Exercise brief: If a line in the records below contains the word "picture", copy it out.

[The records — start]

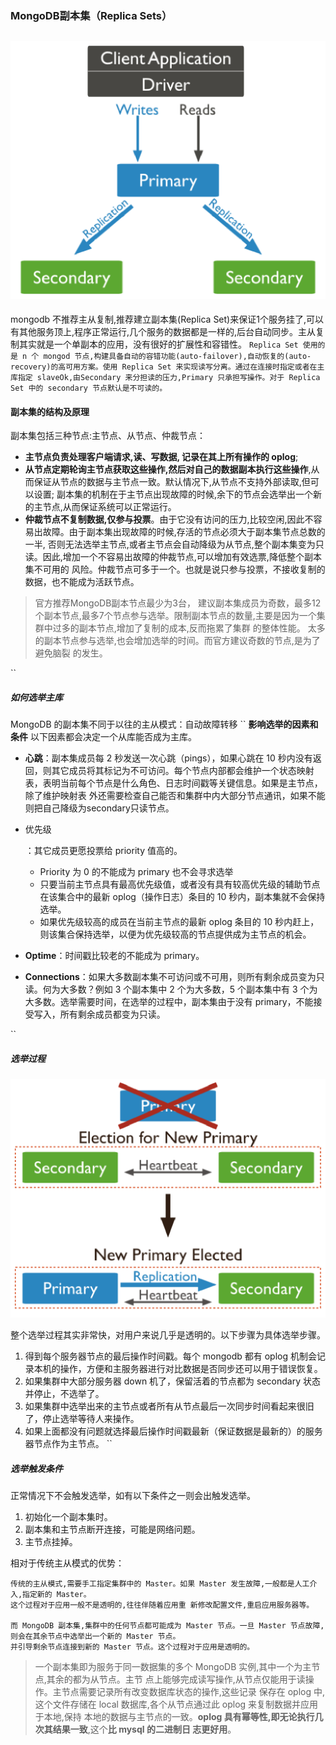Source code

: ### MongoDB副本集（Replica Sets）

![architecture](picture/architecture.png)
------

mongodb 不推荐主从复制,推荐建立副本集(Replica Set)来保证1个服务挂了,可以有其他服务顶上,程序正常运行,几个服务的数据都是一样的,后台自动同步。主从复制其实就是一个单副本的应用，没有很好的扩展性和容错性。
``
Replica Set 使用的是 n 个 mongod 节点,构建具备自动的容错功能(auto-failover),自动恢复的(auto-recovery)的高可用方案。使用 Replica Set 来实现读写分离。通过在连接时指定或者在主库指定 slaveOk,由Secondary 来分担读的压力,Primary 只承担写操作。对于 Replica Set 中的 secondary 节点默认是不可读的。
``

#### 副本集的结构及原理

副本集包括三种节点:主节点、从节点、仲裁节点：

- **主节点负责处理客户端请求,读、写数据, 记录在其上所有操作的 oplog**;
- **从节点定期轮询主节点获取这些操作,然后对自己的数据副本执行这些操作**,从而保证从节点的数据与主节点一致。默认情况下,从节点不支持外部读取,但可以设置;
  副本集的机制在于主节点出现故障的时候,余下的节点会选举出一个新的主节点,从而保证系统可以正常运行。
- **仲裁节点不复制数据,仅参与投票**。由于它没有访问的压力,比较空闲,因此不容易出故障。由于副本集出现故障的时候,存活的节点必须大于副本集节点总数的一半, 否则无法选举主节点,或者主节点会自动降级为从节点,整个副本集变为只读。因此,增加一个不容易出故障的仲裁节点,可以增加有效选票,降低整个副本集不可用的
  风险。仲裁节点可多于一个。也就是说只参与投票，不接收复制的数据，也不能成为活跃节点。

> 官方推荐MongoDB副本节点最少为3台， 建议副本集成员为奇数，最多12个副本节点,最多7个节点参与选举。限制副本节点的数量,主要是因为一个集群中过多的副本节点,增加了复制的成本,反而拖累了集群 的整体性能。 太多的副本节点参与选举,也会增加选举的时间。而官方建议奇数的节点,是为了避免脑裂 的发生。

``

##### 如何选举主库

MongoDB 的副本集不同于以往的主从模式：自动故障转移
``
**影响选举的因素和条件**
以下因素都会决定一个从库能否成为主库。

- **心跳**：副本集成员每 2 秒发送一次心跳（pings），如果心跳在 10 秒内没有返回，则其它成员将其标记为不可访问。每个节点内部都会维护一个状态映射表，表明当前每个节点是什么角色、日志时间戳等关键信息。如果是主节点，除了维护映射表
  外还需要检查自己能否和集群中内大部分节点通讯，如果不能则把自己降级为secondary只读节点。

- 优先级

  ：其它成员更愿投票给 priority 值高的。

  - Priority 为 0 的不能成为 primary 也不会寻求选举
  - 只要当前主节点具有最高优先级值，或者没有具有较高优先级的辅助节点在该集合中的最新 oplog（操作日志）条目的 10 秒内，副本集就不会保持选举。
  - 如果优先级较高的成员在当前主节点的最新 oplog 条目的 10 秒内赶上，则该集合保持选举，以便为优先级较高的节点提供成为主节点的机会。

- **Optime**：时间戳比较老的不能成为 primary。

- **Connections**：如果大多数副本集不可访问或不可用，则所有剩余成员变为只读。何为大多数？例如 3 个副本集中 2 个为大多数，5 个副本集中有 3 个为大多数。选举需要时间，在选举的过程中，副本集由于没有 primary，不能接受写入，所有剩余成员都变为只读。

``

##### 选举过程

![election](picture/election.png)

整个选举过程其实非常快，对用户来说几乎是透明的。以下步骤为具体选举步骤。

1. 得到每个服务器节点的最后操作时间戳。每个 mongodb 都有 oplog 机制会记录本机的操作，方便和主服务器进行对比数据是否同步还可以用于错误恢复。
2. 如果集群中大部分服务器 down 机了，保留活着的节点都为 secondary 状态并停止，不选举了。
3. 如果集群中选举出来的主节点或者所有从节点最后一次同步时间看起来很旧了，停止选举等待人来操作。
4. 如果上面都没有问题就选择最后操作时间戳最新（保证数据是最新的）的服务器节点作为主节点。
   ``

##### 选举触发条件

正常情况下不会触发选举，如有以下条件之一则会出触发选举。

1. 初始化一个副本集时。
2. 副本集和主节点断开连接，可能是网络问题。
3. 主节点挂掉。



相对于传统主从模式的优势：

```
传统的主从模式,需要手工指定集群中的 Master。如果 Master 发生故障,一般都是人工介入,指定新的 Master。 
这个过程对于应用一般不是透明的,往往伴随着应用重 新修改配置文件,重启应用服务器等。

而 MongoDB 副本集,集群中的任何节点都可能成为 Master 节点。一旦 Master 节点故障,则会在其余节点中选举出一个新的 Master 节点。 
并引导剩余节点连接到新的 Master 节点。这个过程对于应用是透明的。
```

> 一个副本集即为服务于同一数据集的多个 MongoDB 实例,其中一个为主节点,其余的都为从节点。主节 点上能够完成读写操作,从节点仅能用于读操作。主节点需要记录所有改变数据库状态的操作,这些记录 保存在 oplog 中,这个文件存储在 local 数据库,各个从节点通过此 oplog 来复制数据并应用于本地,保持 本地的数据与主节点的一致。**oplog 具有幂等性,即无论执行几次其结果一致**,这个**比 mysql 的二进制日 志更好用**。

[The records — finish]

Result:
![architecture](picture/architecture.png)
![election](picture/election.png)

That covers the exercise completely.